PROVIDED ENTRIES:
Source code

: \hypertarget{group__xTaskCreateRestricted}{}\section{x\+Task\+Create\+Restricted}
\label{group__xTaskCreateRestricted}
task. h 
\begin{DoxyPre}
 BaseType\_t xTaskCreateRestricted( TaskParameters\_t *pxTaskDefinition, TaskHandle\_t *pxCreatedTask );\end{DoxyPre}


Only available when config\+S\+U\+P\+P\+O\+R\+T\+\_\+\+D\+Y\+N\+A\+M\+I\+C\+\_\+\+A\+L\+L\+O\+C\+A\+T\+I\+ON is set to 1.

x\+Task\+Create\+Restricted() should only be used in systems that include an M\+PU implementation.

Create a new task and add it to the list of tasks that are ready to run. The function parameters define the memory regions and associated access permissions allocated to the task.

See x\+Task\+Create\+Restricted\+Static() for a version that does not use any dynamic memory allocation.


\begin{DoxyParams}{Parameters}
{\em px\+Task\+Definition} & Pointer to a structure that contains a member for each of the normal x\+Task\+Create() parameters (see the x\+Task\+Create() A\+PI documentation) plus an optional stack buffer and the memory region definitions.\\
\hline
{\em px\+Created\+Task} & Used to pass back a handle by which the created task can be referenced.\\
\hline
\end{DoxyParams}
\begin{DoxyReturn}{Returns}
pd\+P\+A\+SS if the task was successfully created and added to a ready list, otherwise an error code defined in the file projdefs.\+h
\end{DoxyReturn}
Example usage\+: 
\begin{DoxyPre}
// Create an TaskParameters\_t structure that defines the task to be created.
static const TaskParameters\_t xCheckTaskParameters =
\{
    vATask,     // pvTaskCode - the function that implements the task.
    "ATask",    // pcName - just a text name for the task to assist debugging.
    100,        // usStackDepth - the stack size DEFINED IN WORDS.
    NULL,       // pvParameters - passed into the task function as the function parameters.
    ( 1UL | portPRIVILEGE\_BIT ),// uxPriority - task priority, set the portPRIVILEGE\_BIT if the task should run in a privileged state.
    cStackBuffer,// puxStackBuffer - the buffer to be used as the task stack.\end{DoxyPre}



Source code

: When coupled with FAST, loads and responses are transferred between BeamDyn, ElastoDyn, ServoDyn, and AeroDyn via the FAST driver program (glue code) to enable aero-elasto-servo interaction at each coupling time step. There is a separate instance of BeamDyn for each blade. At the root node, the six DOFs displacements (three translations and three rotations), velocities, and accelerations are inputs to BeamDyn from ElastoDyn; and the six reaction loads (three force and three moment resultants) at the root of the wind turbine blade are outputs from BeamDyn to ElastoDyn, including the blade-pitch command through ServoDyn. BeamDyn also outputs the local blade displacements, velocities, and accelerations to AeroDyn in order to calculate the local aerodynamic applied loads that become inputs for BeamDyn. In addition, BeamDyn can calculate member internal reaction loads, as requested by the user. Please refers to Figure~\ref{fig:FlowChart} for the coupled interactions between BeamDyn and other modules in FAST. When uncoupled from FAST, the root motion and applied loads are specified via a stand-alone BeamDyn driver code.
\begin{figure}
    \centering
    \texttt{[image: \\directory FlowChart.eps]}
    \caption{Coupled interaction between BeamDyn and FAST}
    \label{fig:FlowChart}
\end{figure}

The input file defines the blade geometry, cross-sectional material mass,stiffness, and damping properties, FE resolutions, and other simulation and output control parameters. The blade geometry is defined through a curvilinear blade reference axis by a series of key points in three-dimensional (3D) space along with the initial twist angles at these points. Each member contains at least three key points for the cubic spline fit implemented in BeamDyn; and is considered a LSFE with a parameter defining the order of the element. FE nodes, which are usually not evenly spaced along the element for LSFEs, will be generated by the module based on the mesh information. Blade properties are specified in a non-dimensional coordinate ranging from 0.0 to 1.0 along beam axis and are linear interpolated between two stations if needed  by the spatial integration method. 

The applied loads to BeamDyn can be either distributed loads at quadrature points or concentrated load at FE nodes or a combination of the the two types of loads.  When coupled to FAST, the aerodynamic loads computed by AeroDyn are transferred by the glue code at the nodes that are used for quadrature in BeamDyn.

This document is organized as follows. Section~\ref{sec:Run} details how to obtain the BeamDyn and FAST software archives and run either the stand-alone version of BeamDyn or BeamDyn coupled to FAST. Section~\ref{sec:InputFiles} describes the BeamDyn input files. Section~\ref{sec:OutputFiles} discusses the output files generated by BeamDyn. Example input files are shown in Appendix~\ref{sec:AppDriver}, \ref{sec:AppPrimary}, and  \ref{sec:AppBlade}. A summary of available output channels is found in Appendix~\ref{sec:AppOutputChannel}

AIM OF THE TASK:
Whenever a line of the data above includes the word "points", copy that line.

THE ANSWER:
The input file defines the blade geometry, cross-sectional material mass,stiffness, and damping properties, FE resolutions, and other simulation and output control parameters. The blade geometry is defined through a curvilinear blade reference axis by a series of key points in three-dimensional (3D) space along with the initial twist angles at these points. Each member contains at least three key points for the cubic spline fit implemented in BeamDyn; and is considered a LSFE with a parameter defining the order of the element. FE nodes, which are usually not evenly spaced along the element for LSFEs, will be generated by the module based on the mesh information. Blade properties are specified in a non-dimensional coordinate ranging from 0.0 to 1.0 along beam axis and are linear interpolated between two stations if needed  by the spatial integration method. 
The applied loads to BeamDyn can be either distributed loads at quadrature points or concentrated load at FE nodes or a combination of the the two types of loads.  When coupled to FAST, the aerodynamic loads computed by AeroDyn are transferred by the glue code at the nodes that are used for quadrature in BeamDyn.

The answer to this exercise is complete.